Kiaria looks at me and smiles. She puts her tray down across from me and extends her hand.
“Hi! I know we met, but I feel like we really haven’t met yet. I’m Kiaria, or Kia… whichever works.”
“Nice to re-meet you,” I say, shaking her hand.
“What are we talking about?” she asks.
“Introducing Annika to the Metanites,” Marissa says.
“And all our intertwined drama,” Zoë says.
“Careful—Kono and Izzi are right over there,” Kiaria says. She nods to her left, and s
ure enough, a girl almost identical to Kiaria sits at a table with Izzi, the dark skinned girl with the short, curly fro. Despite her tomboy appearance, the biggest contrast between Kono and Kiaria is Kono’s long, straight hair. She and Izzi glance over at us, and we turn back to our food.

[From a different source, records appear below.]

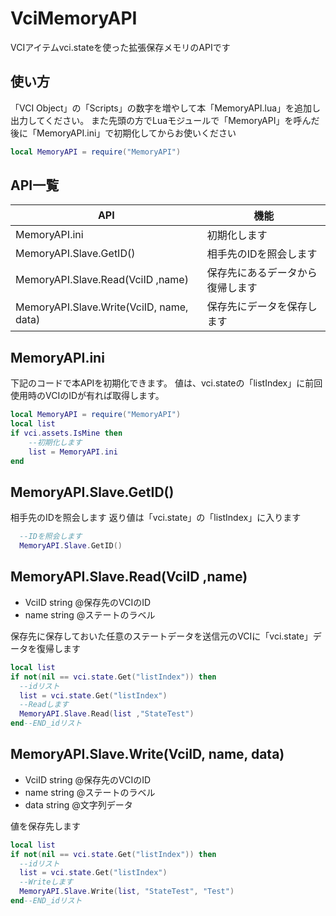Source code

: # VciMemoryAPI
VCIアイテムvci.stateを使った拡張保存メモリのAPIです

## 使い方
「VCI Object」の「Scripts」の数字を増やして本「MemoryAPI.lua」を追加し出力してください。
また先頭の方でLuaモジュールで「MemoryAPI」を呼んだ後に「MemoryAPI.ini」で初期化してからお使いください

```lua
local MemoryAPI = require("MemoryAPI")
```

## API一覧
|API|機能|
|---|-----|
|MemoryAPI.ini|初期化します|
|MemoryAPI.Slave.GetID()|相手先のIDを照会します|
|MemoryAPI.Slave.Read(VciID ,name)|保存先にあるデータから復帰します|
|MemoryAPI.Slave.Write(VciID, name, data)|保存先にデータを保存します|

## MemoryAPI.ini
下記のコードで本APIを初期化できます。
値は、vci.stateの「listIndex」に前回使用時のVCIのIDが有れば取得します。
```lua
local MemoryAPI = require("MemoryAPI")
local list
if vci.assets.IsMine then
    --初期化します
    list = MemoryAPI.ini
end
```


## MemoryAPI.Slave.GetID()
相手先のIDを照会します
返り値は「vci.state」の「listIndex」に入ります
```lua
  --IDを照会します
  MemoryAPI.Slave.GetID()
```   

## MemoryAPI.Slave.Read(VciID ,name)
- VciID string @保存先のVCIのID 
- name string @ステートのラベル 

保存先に保存しておいた任意のステートデータを送信元のVCIに「vci.state」データを復帰します
```lua
local list
if not(nil == vci.state.Get("listIndex")) then
  --idリスト
  list = vci.state.Get("listIndex")
  --Readします
  MemoryAPI.Slave.Read(list ,"StateTest")
end--END_idリスト
```      


## MemoryAPI.Slave.Write(VciID, name, data)
- VciID string @保存先のVCIのID
- name string @ステートのラベル
- data string @文字列データ 

値を保存先します
```lua
local list
if not(nil == vci.state.Get("listIndex")) then
  --idリスト
  list = vci.state.Get("listIndex")
  --Writeします
  MemoryAPI.Slave.Write(list, "StateTest", "Test")
end--END_idリスト
```      
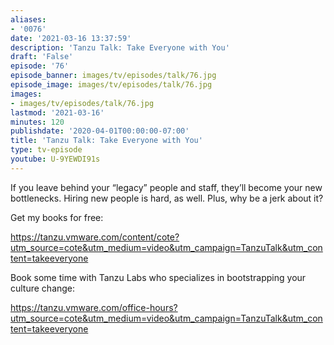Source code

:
 ```yaml
---
aliases:
- '0076'
date: '2021-03-16 13:37:59'
description: 'Tanzu Talk: Take Everyone with You'
draft: 'False'
episode: '76'
episode_banner: images/tv/episodes/talk/76.jpg
episode_image: images/tv/episodes/talk/76.jpg
images:
- images/tv/episodes/talk/76.jpg
lastmod: '2021-03-16'
minutes: 120
publishdate: '2020-04-01T00:00:00-07:00'
title: 'Tanzu Talk: Take Everyone with You'
type: tv-episode
youtube: U-9YEWDI91s
---
```


If you leave behind your “legacy” people and staff, they’ll become your new bottlenecks. Hiring new people is hard, as well. Plus, why be a jerk about it?

Get my books for free: 

https://tanzu.vmware.com/content/cote?utm_source=cote&utm_medium=video&utm_campaign=TanzuTalk&utm_content=takeeveryone

Book some time with Tanzu Labs who specializes in bootstrapping your culture change:

https://tanzu.vmware.com/office-hours?utm_source=cote&utm_medium=video&utm_campaign=TanzuTalk&utm_content=takeeveryone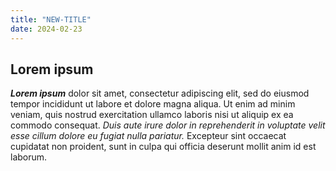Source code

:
 ```yaml
---
title: "NEW-TITLE"
date: 2024-02-23
---
```


## Lorem ipsum

***Lorem ipsum*** dolor sit amet, consectetur adipiscing elit, sed do eiusmod tempor incididunt ut labore et dolore magna aliqua. 
Ut enim ad minim veniam, quis nostrud exercitation ullamco laboris nisi ut aliquip ex ea commodo consequat. 
_Duis aute irure dolor in reprehenderit in voluptate velit esse cillum dolore eu fugiat nulla pariatur._
Excepteur sint occaecat cupidatat non proident, sunt in culpa qui officia deserunt mollit anim id est laborum.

“They’ve been together for over a year, which is nice since they can calm each other’s tempers,” Zoë says.
“Xander and Izzi are cousins, which you can only tell because they have the same temper. Shoot, I forgot silverware. Be right back,” Marissa says. She leaves and marches to the other side of the cafeteria.
“Let’s see… Zoë and Elijah are dating,” Kiaria says. She smiles. “Although, sometimes I feel like Abe and Eli are a couple, too.”
“I can’t compete with that bromance,” Zoë says.
“And Marissa and Nate are…?” I ask.
“OH no… don’t bring that up,” Zoë says. “They broke up a few months ago. Don’t let Marissa start talking about it again.”
“I thought they were cool,” Kiaria says.
“They are, but Marissa is… she likes having a boyfriend, and she hasn’t found anyone else since,” Zoë says. “New topic.”
Marissa returns to the table within seconds, and Zoë, Kiaria, and I all take a bite of our food.
“So what did you do last night, Annika?” Marissa asks.
“Not much. I talked to Nate and Cliff. He showed me the Mind. I can’t believe you two made that,” I say to Kiaria.
“Oh, well it was mostly Nate, but I helped a little with the design aspect and the Finder.”
“Still, it’s really impressive.”
“What did you guys talk about?” Marissa asks.
I feel a knot in my stomach because I honestly can’t remember what we talked about, and now I’m afraid to say something to trigger Marissa.
“Mostly the equipment in the Base and all the stuff you can do with the arena,” I come up with.
“Hey, Kia, you think we’ll have that new training thing up soon?” Zoë asks.
“We should,” Kiaria says. She turns to me. “Nate and I are working on a training sequence-setup-thing that will help up stop these guys from coming after you.”